Is there a way to make sure indexes are used even if the data is accessed threw a procdure?

Thank you

--
while (e) { kyoatie(); }

Re: Using indexes through a plpgsql procedure

From
"Peter J. Holzer"
Date:
On 2021-04-07 12:15:37 +0100, Ciaran Doherty wrote:
> As a quick question. Can Postgres make use of indexes on a table when the data
> from that table is being returned from a procedure?
>
> Some more details. I have a big table which has a long running query running on
> it. This table gets rebuilt from scratch on a weekly basis. Currently, I cannot
> update/replace the table in a timely manner, I have to wait for the long
> running queries to finish before we can update the table (the total time can be
> 5+ hours).
>
> I am currently trying to build a procedure which will return data from the
> latest version of the table (by dynamically choosing the table name, something
> like
> https://stackoverflow.com/questions/35559093/
> how-to-use-variable-as-table-name-in-plpgsql)

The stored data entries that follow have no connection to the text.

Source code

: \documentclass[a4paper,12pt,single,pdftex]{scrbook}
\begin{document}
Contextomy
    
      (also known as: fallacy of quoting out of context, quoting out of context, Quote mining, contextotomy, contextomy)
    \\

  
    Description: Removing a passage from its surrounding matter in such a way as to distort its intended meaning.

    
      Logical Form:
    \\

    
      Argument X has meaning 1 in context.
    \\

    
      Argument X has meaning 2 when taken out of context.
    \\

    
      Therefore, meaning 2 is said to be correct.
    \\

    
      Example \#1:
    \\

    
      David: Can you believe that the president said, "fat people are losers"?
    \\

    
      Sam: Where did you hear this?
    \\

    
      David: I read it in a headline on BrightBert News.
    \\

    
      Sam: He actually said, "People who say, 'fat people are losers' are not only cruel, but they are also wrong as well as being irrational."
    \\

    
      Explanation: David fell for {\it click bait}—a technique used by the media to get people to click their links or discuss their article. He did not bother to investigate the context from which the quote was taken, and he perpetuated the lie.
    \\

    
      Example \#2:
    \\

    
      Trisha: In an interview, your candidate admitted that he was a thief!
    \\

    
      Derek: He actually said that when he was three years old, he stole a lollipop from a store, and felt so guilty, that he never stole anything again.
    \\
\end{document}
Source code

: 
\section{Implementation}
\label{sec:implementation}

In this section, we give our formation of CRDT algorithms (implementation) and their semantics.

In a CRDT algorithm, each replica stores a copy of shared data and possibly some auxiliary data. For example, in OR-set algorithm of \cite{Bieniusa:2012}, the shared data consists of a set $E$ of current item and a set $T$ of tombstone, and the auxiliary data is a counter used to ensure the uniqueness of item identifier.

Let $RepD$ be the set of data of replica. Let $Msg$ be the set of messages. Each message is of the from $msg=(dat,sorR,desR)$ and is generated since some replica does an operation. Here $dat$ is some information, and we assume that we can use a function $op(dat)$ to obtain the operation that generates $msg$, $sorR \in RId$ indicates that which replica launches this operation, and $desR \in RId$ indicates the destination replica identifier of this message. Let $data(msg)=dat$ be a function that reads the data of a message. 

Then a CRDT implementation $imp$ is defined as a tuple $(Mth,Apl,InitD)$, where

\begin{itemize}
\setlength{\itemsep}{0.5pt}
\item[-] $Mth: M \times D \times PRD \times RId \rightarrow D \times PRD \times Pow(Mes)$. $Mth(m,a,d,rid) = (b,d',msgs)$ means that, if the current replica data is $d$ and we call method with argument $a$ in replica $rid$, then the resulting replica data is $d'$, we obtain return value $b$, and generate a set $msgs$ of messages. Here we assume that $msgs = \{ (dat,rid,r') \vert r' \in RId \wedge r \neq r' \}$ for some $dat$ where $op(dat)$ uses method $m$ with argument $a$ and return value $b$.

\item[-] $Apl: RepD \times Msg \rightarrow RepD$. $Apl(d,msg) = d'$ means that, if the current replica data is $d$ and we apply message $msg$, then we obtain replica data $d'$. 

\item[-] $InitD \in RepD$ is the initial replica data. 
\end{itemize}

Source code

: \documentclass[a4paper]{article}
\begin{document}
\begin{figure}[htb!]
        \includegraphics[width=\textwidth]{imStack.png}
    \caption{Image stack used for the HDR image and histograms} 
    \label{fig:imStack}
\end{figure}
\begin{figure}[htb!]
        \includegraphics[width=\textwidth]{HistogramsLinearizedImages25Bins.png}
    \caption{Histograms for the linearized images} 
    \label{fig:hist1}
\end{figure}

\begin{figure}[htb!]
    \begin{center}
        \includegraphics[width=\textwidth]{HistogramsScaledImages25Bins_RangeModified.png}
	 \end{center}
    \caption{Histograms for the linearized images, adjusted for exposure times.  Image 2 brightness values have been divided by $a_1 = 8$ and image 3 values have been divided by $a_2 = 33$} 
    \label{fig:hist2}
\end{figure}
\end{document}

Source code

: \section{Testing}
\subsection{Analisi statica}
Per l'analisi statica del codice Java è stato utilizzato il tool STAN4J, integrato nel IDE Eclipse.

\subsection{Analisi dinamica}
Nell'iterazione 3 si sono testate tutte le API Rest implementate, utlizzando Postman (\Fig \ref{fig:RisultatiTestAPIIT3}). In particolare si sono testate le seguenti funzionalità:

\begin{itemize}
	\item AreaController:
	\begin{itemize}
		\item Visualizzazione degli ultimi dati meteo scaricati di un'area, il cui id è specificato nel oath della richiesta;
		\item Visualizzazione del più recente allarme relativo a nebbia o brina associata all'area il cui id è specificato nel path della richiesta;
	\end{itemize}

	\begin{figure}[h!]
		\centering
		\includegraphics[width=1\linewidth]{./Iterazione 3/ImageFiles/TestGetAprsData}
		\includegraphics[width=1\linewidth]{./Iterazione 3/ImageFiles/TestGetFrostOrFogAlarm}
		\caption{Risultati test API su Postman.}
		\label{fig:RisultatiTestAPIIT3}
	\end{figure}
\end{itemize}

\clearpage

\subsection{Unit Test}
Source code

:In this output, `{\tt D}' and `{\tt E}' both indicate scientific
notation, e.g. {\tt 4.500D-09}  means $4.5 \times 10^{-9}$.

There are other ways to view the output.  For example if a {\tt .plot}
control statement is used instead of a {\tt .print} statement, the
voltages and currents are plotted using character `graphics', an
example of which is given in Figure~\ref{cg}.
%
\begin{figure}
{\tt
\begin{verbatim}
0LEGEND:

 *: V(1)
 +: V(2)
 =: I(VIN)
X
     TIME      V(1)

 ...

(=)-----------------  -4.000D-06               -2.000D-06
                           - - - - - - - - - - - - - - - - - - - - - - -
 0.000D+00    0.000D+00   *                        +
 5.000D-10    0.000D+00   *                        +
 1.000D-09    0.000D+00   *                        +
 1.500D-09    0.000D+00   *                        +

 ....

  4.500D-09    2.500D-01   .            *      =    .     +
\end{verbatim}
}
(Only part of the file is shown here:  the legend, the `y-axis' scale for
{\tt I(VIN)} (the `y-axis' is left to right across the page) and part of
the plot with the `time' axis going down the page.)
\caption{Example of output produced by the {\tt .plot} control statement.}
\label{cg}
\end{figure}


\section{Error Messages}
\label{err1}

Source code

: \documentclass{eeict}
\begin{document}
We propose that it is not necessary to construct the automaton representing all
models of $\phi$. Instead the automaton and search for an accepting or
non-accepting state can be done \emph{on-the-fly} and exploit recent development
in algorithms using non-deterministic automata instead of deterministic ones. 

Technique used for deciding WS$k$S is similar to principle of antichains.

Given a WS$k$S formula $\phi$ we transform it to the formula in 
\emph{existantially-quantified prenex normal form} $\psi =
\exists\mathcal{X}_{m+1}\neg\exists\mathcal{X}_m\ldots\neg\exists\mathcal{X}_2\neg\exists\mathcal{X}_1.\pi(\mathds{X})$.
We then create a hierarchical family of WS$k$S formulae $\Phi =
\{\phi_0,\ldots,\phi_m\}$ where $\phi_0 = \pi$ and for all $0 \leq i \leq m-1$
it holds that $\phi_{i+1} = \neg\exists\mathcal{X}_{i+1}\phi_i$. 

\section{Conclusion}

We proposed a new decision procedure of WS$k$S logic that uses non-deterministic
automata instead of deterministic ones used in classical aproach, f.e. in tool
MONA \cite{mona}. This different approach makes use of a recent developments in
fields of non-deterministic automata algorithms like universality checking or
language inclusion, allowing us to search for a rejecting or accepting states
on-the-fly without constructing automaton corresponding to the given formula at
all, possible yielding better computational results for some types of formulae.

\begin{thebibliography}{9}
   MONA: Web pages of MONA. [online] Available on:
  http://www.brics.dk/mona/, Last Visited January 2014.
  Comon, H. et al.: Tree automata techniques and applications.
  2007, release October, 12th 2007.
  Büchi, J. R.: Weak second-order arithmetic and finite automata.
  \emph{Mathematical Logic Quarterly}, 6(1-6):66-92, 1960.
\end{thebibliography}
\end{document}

So you are creating a new table for each update and drop older tables
after some time? And your procedure just returns data from the newest
table?


>   . To get a consistent return type I am having to use the `create
> type`  to build a custom return type. The problem (I think) I am
> having is that the indexes on the underlying tables are not usable
> after calling this procedure
>
> (e.g.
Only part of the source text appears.